What lines of the data below hold "loại"? Show them.
** Material provided follows **
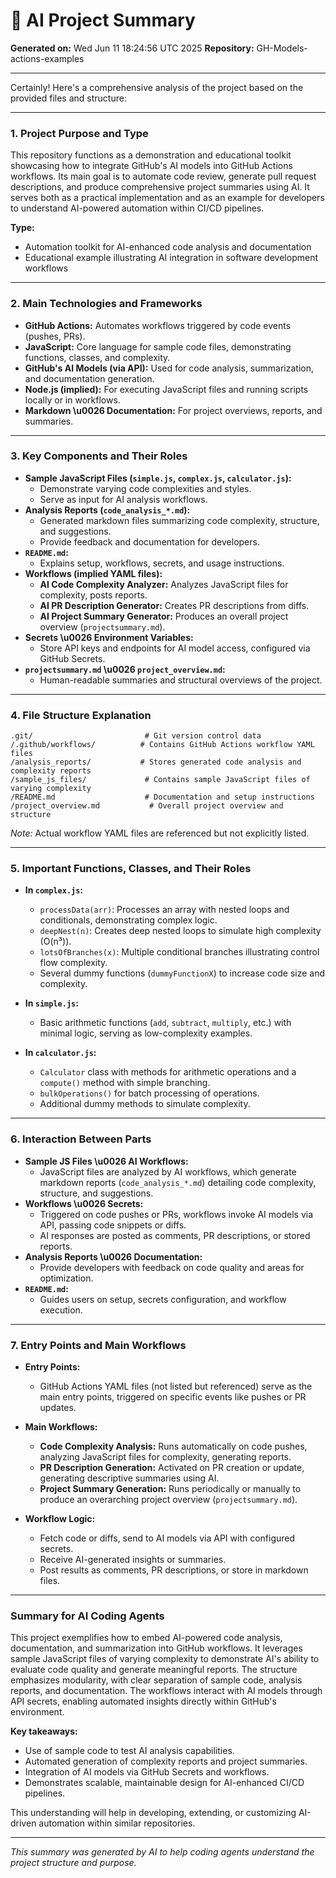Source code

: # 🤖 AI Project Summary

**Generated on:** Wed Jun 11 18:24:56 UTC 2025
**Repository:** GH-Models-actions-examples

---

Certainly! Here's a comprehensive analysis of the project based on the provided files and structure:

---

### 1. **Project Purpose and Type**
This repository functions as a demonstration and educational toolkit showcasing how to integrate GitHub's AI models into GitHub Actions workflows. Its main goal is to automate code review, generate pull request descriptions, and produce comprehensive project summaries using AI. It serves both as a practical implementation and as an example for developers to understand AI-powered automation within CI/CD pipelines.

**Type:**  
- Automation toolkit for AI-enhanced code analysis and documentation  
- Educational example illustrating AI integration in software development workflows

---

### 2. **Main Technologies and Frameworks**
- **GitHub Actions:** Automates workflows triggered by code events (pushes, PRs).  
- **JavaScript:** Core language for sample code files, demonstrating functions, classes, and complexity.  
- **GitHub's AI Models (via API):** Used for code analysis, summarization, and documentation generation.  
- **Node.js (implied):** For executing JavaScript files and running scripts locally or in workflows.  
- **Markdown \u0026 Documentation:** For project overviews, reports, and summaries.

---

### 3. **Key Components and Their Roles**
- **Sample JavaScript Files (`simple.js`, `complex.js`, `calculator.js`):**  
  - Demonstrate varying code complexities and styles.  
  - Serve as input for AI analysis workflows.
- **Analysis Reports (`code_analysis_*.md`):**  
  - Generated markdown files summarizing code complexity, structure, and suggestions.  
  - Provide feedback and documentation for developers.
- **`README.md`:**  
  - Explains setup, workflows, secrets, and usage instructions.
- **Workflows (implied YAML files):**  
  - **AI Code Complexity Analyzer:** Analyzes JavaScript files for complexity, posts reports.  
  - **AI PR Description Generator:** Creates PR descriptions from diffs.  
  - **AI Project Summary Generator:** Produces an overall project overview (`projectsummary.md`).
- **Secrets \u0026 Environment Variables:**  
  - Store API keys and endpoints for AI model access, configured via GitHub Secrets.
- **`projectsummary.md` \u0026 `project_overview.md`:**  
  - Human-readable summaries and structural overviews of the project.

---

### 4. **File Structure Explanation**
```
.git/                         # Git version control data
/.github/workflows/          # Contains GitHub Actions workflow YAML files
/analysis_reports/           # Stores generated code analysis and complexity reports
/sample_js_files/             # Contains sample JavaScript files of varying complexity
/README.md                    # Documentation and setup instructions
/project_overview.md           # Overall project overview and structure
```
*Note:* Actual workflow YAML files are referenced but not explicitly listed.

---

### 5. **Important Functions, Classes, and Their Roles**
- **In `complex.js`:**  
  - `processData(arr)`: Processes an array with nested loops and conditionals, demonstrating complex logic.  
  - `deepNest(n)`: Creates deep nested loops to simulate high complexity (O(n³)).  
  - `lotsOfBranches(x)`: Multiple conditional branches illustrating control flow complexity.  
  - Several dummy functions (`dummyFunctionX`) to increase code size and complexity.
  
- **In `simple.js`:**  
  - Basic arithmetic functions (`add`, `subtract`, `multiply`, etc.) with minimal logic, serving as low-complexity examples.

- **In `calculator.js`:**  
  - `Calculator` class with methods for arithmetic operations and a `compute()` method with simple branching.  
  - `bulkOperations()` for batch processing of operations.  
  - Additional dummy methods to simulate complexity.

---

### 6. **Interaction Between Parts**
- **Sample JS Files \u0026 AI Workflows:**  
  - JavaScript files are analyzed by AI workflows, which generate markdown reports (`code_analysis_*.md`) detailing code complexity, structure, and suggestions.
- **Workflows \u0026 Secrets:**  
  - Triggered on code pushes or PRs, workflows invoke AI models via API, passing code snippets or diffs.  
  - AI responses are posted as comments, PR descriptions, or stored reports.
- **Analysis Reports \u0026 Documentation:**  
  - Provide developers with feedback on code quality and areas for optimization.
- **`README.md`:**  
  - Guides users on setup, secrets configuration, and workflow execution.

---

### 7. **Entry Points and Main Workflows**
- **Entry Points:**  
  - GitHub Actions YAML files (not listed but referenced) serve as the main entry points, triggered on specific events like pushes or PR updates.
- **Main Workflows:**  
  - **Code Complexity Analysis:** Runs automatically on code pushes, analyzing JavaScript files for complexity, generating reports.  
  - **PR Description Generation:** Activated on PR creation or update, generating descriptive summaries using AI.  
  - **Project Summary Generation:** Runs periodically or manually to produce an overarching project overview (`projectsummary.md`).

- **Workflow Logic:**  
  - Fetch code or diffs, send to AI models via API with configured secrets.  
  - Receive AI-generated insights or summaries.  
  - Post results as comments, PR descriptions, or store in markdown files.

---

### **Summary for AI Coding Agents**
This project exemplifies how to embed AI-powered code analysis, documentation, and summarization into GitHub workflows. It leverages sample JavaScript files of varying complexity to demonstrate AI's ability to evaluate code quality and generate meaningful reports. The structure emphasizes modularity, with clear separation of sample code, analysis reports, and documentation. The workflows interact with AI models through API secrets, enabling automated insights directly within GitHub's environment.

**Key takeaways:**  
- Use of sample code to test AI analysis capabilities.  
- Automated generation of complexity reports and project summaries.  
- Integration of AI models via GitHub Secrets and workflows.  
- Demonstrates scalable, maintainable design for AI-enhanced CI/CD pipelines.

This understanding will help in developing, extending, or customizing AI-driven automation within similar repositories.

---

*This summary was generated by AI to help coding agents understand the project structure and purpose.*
** End of Material provided **
** Material provided follows **
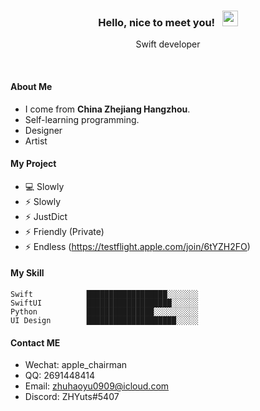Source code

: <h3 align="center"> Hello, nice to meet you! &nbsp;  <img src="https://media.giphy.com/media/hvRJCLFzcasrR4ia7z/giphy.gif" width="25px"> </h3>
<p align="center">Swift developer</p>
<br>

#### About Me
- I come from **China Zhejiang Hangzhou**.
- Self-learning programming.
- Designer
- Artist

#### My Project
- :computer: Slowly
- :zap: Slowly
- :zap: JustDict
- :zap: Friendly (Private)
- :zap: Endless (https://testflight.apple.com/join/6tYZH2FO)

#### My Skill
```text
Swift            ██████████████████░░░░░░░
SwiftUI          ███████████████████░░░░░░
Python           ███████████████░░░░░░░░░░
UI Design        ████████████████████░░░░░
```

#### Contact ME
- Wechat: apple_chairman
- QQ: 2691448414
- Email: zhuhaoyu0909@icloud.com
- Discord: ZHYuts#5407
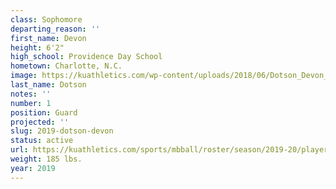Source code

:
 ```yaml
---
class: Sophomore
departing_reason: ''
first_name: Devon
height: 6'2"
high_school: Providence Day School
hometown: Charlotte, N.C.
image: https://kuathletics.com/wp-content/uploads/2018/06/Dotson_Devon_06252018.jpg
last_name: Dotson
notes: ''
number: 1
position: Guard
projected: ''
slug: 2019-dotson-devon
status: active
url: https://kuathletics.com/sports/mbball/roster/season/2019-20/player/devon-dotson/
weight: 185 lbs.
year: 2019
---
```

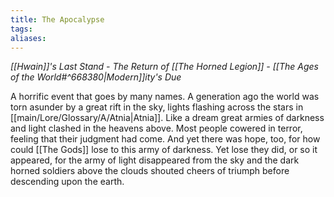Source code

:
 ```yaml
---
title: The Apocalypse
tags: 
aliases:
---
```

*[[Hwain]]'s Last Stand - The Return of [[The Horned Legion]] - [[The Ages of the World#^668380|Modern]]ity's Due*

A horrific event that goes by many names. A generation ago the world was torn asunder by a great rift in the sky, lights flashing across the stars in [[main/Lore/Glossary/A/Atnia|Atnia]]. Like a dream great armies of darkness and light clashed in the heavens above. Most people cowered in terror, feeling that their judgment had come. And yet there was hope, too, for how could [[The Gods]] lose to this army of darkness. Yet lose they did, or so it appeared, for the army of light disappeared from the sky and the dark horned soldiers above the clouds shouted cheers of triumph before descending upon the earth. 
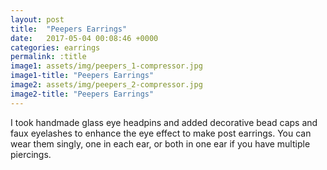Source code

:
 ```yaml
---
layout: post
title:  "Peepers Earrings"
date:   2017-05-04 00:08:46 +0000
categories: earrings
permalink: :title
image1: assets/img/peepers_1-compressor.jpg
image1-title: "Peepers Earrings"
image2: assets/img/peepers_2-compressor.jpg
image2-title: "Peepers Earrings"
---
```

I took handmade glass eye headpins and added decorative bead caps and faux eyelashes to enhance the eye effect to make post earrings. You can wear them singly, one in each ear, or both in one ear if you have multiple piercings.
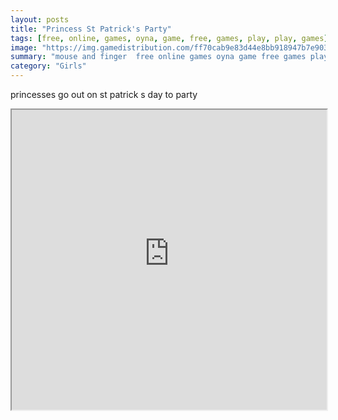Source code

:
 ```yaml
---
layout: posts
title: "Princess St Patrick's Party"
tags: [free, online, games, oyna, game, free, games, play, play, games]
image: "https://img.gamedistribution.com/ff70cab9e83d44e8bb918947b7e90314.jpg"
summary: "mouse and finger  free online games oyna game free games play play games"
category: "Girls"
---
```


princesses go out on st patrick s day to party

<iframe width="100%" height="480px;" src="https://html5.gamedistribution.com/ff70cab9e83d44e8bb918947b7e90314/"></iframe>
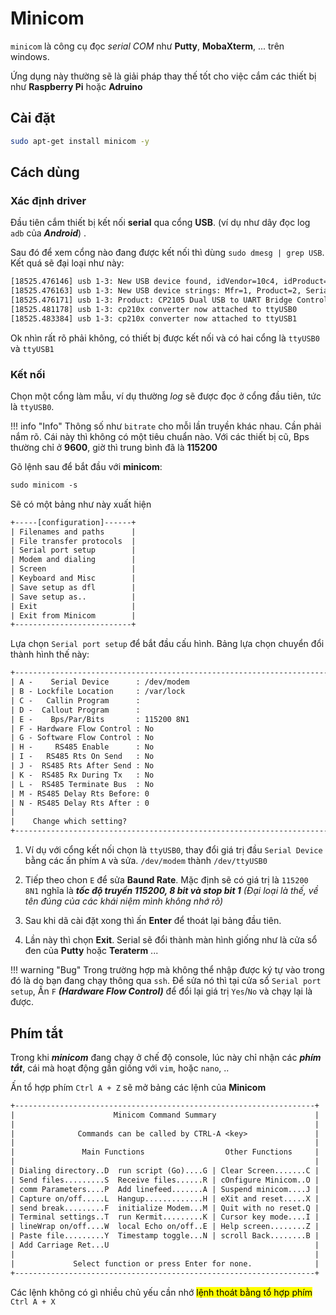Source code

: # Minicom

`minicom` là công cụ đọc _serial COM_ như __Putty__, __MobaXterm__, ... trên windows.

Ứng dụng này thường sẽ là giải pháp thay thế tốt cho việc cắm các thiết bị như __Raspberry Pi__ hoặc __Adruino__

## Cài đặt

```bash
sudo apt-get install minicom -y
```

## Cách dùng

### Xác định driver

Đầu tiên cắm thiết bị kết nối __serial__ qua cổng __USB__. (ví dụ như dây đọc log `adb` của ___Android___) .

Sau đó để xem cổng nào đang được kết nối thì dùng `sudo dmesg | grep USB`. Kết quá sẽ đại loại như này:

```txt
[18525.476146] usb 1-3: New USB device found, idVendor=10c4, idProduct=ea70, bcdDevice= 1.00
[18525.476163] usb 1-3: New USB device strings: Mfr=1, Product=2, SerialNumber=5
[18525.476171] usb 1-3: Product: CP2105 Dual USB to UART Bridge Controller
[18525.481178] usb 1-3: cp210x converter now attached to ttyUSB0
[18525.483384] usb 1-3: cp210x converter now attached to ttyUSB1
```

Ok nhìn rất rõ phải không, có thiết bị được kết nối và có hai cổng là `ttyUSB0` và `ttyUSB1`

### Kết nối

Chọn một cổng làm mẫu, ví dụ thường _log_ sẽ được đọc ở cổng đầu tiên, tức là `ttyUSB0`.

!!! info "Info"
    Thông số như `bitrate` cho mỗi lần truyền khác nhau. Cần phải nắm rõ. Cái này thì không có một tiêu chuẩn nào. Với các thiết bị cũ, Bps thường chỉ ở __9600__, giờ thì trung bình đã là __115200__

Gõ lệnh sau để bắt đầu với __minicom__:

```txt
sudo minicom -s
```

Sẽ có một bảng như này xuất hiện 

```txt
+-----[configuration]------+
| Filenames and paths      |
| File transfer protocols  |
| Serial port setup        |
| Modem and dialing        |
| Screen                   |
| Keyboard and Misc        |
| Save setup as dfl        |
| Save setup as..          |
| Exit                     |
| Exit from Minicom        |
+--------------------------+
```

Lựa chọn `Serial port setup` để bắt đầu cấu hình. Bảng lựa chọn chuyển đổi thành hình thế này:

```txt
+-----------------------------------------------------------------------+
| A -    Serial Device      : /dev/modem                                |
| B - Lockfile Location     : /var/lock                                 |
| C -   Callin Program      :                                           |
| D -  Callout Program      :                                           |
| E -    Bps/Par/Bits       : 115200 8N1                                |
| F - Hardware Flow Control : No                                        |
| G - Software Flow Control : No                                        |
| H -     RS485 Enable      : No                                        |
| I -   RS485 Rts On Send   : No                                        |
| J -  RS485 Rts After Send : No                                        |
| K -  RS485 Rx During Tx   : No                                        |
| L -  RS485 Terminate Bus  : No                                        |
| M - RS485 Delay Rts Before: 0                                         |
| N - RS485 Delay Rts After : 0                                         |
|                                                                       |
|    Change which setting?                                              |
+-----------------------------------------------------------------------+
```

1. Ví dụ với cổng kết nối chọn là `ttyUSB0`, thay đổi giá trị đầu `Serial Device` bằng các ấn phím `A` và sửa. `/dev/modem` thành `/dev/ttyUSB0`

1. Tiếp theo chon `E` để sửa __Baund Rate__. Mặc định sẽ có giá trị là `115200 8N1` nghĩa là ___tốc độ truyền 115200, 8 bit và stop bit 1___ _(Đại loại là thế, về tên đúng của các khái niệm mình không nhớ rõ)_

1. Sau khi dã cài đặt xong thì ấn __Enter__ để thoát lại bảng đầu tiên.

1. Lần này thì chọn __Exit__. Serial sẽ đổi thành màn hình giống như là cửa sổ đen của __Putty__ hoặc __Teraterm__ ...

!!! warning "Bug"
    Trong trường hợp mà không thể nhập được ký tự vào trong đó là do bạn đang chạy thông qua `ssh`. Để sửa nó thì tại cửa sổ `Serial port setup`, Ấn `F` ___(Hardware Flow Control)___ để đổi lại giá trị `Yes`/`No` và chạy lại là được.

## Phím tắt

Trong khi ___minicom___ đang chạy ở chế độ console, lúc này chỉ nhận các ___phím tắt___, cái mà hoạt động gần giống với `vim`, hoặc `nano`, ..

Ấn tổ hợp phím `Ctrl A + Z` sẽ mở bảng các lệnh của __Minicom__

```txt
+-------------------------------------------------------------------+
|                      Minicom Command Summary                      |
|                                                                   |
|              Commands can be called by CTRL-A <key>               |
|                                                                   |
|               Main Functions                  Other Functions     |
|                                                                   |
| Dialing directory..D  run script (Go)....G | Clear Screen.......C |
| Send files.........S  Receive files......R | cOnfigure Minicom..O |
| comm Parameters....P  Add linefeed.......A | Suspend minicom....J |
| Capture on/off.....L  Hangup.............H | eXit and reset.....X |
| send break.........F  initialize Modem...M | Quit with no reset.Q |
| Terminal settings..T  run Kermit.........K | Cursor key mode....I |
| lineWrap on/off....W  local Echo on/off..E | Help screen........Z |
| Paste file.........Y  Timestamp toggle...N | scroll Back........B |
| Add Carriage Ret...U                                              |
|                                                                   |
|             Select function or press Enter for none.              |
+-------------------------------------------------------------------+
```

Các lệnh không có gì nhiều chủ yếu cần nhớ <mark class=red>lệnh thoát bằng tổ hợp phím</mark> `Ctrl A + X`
** End of Material provided **
** Material provided follows **
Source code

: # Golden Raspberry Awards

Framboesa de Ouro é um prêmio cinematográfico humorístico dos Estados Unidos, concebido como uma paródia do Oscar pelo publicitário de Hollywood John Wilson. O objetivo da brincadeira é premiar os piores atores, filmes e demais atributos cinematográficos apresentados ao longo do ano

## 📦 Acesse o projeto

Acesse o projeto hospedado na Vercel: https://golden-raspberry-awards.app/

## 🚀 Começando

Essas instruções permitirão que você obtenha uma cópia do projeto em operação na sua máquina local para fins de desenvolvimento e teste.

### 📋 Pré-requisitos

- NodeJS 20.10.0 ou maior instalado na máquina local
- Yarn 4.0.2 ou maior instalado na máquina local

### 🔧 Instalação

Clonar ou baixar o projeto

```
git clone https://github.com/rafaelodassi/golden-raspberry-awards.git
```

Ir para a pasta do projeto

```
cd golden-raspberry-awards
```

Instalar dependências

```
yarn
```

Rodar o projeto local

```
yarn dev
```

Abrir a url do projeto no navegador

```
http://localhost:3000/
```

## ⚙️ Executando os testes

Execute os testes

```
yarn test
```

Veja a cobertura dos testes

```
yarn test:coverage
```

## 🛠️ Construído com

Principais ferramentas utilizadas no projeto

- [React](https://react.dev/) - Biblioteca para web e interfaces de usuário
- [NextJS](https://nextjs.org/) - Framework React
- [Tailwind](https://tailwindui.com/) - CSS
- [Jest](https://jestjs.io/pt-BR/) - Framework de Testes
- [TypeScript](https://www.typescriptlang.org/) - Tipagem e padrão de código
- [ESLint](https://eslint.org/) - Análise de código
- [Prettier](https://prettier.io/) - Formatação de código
** End of Material provided **
### The completed task
Sau đó để xem cổng nào đang được kết nối thì dùng `sudo dmesg | grep USB`. Kết quá sẽ đại loại như này:
1. Tiếp theo chon `E` để sửa __Baund Rate__. Mặc định sẽ có giá trị là `115200 8N1` nghĩa là ___tốc độ truyền 115200, 8 bit và stop bit 1___ _(Đại loại là thế, về tên đúng của các khái niệm mình không nhớ rõ)_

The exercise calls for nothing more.